▸ Task to carry out
Where does the word "ухода" occur in the data below? Copy each line that holds it.

▸ Extracted data
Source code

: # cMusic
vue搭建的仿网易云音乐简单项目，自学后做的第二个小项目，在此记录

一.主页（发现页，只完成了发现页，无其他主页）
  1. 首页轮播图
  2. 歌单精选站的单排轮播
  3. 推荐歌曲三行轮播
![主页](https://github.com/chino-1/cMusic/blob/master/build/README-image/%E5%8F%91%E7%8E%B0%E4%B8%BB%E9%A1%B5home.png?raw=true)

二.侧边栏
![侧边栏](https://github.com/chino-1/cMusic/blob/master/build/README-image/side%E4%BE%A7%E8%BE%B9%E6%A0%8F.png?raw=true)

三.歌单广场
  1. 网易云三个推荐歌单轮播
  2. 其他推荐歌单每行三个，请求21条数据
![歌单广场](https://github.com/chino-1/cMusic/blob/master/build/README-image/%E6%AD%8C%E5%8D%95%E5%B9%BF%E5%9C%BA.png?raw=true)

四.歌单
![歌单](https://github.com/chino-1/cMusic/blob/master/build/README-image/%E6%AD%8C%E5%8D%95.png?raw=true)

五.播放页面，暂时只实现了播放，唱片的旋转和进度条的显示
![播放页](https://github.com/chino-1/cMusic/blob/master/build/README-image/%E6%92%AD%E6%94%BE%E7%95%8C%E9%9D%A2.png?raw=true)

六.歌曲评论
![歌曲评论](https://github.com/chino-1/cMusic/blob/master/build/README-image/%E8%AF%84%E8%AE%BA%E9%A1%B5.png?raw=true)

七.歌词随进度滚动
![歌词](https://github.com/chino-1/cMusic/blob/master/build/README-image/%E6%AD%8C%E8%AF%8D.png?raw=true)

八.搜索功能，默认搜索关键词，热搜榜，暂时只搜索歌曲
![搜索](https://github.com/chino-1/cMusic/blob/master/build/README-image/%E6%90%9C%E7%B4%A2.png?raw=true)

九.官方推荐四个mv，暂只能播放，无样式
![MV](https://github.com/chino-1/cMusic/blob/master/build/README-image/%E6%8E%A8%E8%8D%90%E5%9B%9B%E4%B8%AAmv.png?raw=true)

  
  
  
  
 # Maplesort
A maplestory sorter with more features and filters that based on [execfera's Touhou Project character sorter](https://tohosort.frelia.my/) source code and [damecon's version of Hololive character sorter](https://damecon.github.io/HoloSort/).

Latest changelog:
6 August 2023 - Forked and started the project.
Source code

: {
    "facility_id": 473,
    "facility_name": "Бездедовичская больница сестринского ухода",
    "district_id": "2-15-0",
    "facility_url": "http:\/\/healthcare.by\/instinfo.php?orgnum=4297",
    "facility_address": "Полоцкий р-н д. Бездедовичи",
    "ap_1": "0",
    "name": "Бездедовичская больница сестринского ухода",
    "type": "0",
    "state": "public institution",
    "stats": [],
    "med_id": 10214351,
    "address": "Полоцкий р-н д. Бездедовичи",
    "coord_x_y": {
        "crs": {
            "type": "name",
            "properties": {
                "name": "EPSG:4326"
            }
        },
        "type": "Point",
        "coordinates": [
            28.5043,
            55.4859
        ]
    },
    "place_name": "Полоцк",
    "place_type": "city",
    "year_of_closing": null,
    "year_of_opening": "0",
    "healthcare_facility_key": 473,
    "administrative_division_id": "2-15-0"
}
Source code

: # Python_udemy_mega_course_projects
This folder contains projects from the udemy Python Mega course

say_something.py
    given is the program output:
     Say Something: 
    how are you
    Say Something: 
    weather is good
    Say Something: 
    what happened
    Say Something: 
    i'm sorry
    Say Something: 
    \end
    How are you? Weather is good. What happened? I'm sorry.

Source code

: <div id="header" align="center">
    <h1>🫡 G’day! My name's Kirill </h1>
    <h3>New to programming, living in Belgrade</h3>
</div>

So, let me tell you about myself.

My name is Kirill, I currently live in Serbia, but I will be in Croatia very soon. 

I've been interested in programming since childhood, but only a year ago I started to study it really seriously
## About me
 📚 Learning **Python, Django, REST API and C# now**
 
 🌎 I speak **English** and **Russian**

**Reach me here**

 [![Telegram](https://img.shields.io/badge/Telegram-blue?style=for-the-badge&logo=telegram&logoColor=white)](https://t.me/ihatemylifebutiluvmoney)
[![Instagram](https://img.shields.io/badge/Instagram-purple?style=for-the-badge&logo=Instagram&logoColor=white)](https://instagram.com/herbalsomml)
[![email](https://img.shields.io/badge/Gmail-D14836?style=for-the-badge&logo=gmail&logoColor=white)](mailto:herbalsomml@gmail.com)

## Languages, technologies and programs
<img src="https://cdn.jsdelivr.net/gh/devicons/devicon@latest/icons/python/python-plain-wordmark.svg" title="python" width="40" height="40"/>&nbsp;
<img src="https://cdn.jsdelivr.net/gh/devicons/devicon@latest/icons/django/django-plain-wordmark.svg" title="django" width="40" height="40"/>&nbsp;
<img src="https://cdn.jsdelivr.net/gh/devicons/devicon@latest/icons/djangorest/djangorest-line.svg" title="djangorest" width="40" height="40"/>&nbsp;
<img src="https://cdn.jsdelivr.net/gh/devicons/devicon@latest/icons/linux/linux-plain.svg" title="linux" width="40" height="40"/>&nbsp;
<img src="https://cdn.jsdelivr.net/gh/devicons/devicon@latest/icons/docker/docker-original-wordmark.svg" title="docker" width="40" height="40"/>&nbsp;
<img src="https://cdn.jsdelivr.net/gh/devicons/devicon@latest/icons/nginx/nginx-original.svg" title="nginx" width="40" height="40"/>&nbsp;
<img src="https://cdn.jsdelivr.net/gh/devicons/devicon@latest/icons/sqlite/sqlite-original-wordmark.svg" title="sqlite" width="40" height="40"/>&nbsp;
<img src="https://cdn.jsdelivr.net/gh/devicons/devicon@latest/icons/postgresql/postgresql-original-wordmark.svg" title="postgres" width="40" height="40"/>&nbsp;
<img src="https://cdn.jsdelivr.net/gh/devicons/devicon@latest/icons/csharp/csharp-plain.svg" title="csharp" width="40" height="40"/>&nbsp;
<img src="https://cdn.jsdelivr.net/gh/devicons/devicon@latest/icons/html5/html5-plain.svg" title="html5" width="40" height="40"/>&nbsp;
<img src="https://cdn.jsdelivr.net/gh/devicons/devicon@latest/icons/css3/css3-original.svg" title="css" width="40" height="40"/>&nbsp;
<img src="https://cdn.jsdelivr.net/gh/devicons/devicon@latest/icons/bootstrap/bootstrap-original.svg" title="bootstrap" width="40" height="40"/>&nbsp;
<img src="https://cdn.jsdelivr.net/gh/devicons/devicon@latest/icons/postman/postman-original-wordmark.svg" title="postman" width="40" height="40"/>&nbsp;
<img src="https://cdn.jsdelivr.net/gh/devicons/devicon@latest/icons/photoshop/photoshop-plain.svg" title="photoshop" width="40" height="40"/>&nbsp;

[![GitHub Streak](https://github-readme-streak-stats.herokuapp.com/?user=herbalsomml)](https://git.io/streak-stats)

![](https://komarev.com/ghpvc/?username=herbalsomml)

▸ Result
    "facility_name": "Бездедовичская больница сестринского ухода",
    "name": "Бездедовичская больница сестринского ухода",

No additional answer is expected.